岡山県高等学校教職員組合第79回定期大会は、初めてのオンライン開催となりました。昨年から世界中に広まった新型コロナウイルス感染症は、今年に入っても収まっていません。5月16日、岡山県に2度目の緊急事態宣言が出され、それが6月20日まで延長されるなかで、大会を迎えざるをえなくなりました。コロナ禍は、不十分な感染症対策と、GoToキャンペーンなどの失政による人災の様相を呈しています。
岡山県教育委員会は、高校へも生徒1人1台端末を導入しましたが、コロナ禍で家計が急変している家庭もあるなか、原則個人購入による導入には問題があります。高教組は、情報管理者を専任で配置することや、ネットワーク分離によって不自由を強いられている学校のオンライン環境を改善することなどを求めてきましたが、端末導入のための教育条件整備は極めて不十分な状況にとどまっています。児童生徒や保護者の教育費負担軽減と合わせて、引き続き運動を進めていく必要があります。
コロナ禍のもと各学校では、これまでに経験したことのない問題への対応を迫られています。そのようななか昨年度は、臨時休業によって減額された会計年度任用職員のボーナスの一部回復、スクールバスの増車に伴う添乗員経費の予算追加、夏季の教室の空調費や修学旅行のキャンセル料の公費負担などの成果を勝ち取ることができました。これらはいずれも、職場から声があがり、分会と本部が連携して実現させたものであり、職場を基礎に支えあい助けあう高教組運動の真骨頂を示しています。

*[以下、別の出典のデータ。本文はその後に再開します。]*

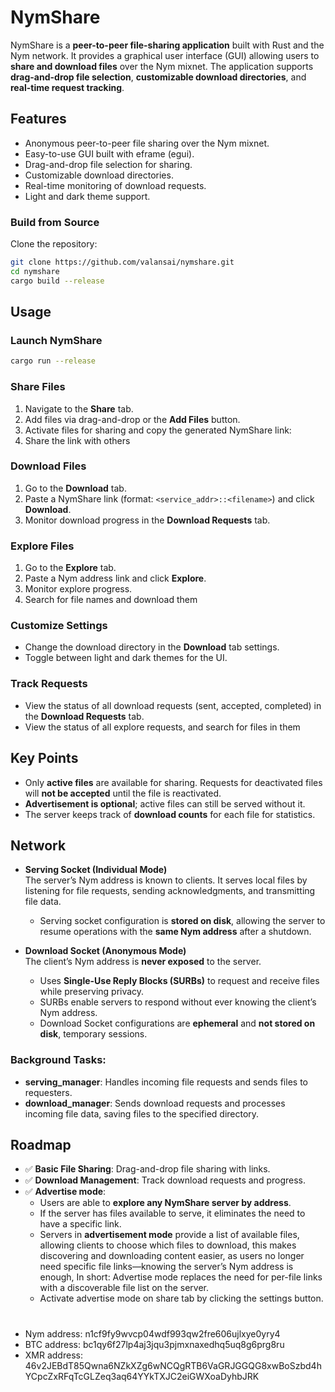 # NymShare

NymShare is a **peer-to-peer file-sharing application** built with Rust and the Nym network. It provides a graphical user interface (GUI) allowing users to **share and download files** over the Nym mixnet. The application supports **drag-and-drop file selection**, **customizable download directories**, and **real-time request tracking**.

## Features
- Anonymous peer-to-peer file sharing over the Nym mixnet.
- Easy-to-use GUI built with eframe (egui).
- Drag-and-drop file selection for sharing.
- Customizable download directories.
- Real-time monitoring of download requests.
- Light and dark theme support.

### Build from Source
Clone the repository:
```bash
git clone https://github.com/valansai/nymshare.git
cd nymshare
cargo build --release
```   
   

## Usage

### Launch NymShare
``` bash 
cargo run --release
```

### Share Files
1. Navigate to the **Share** tab.  
2. Add files via drag-and-drop or the **Add Files** button.  
3. Activate files for sharing and copy the generated NymShare link:
4. Share the link with others 


### Download Files
1. Go to the **Download** tab.  
2. Paste a NymShare link (format: `<service_addr>::<filename>`) and click **Download**.  
3. Monitor download progress in the **Download Requests** tab.

### Explore Files
1. Go to the **Explore** tab.  
2. Paste a Nym address link and click **Explore**.  
3. Monitor explore progress.
4. Search for file names and download them

### Customize Settings
- Change the download directory in the **Download** tab settings.  
- Toggle between light and dark themes for the UI.

### Track Requests
- View the status of all download requests (sent, accepted, completed) in the **Download Requests** tab.
- View the status of all explore requests, and search for files in them 

## Key Points
- Only **active files** are available for sharing. Requests for deactivated files will **not be accepted** until the file is reactivated.  
- **Advertisement is optional**; active files can still be served without it.  
- The server keeps track of **download counts** for each file for statistics.  

## Network

- **Serving Socket (Individual Mode)**  
  The server’s Nym address is known to clients. It serves local files by listening for file requests, sending acknowledgments, and transmitting file data.  
  - Serving socket configuration is **stored on disk**, allowing the server to resume operations with the **same Nym address** after a shutdown.

- **Download Socket (Anonymous Mode)**  
  The client’s Nym address is **never exposed** to the server.  
  - Uses **Single-Use Reply Blocks (SURBs)** to request and receive files while preserving privacy.  
  - SURBs enable servers to respond without ever knowing the client’s Nym address.  
  - Download Socket configurations are **ephemeral** and **not stored on disk**, temporary sessions.

### Background Tasks:
- **serving_manager**: Handles incoming file requests and sends files to requesters.
- **download_manager**: Sends download requests and processes incoming file data, saving files to the specified directory.


## Roadmap
- ✅ **Basic File Sharing**: Drag-and-drop file sharing with links.  
- ✅ **Download Management**: Track download requests and progress.  
- ✅ **Advertise mode**:  
  - Users are able to **explore any NymShare server by address**.  
  - If the server has files available to serve, it eliminates the need to have a specific link.  
  - Servers in **advertisement mode** provide a list of available files, allowing clients to choose which files to download, this makes discovering and downloading content easier, as users no longer need specific file links—knowing the server’s Nym address is enough, In short: Advertise mode replaces the need for per-file links with a discoverable file list on the server.
  - Activate advertise mode on share tab by clicking the settings button.




#
- Nym address: n1cf9fy9wvcp04wdf993qw2fre606ujlxye0yry4
- BTC address: bc1qy6f27lp4aj3jqu3pjmxnaxedhq5uq8g6prg8ru
- XMR address: 46v2JEBdT85Qwna6NZkXZg6wNCQgRTB6VaGRJGGQG8xwBoSzbd4hYCpcZxRFqTcGLZeq3aq64YYkTXJC2eiGWXoaDyhbJRK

また昨年度は、私たちが長年にわたって求め続けてきた35人学級が小学校で実現し、核兵器廃絶に道を開く核兵器禁止条約が発効しました。小学校の学級編制の標準が、全学年で引き下げられるのは41年ぶりのことです。核兵器禁止条約も、被爆から76年目の発効となりました。私たちには、先輩方から受け継いだ運動をさらに前進させ、より若い世代に引き継いでいく責任があります。中学校や高等学校での少人数学級を実現し、特別支援学校の実効性ある設置基準を策定させるために、運動を進めましょう。

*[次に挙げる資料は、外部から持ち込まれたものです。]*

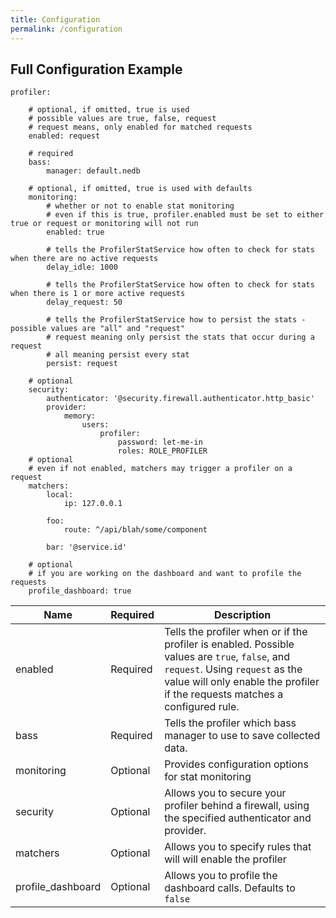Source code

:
 ```yaml
---
title: Configuration
permalink: /configuration
---
```


## Full Configuration Example

```
profiler:
    
    # optional, if omitted, true is used
    # possible values are true, false, request
    # request means, only enabled for matched requests
    enabled: request
    
    # required
    bass:
        manager: default.nedb
    
    # optional, if omitted, true is used with defaults
    monitoring:
        # whether or not to enable stat monitoring
        # even if this is true, profiler.enabled must be set to either true or request or monitoring will not run 
        enabled: true
        
        # tells the ProfilerStatService how often to check for stats when there are no active requests
        delay_idle: 1000
        
        # tells the ProfilerStatService how often to check for stats when there is 1 or more active requests 
        delay_request: 50
        
        # tells the ProfilerStatService how to persist the stats - possible values are "all" and "request"  
        # request meaning only persist the stats that occur during a request
        # all meaning persist every stat
        persist: request
    
    # optional
    security:
        authenticator: '@security.firewall.authenticator.http_basic'
        provider:
            memory:
                users:
                    profiler:
                        password: let-me-in
                        roles: ROLE_PROFILER
    # optional
    # even if not enabled, matchers may trigger a profiler on a request
    matchers:
        local:
            ip: 127.0.0.1
        
        foo:
            route: ^/api/blah/some/component
        
        bar: '@service.id'
    
    # optional
    # if you are working on the dashboard and want to profile the requests
    profile_dashboard: true
```

Name | Required | Description
--- | --- | --- 
enabled | Required | Tells the profiler when or if the profiler is enabled.  Possible values are `true`, `false`, and `request`.  Using `request` as the value will only enable the profiler if the requests matches a configured rule.
bass | Required | Tells the profiler which bass manager to use to save collected data.
monitoring | Optional | Provides configuration options for stat monitoring
security | Optional | Allows you to secure your profiler behind a firewall, using the specified authenticator and provider.
matchers | Optional | Allows you to specify rules that will will enable the profiler
profile_dashboard | Optional | Allows you to profile the dashboard calls. Defaults to `false`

コロナ禍によって、児童生徒のいのちと健康を守りながら学びを保障する学校のあり方が問い直されています。来年度高校入学者から新学習指導要領に基づく教育課程が本格実施されます。教員免許更新制の「抜本的な見直し」や、公務員の定年延長も進められようとしています。このような激動の情勢のもと、高教組の役割はますます重要になっています。組合があってこそ、教職員の勤務条件や学校の教育条件が守られ、改善されていくことを大いに語り、仲間を増やすとりくみを最優先に高教組運動を進めましょう。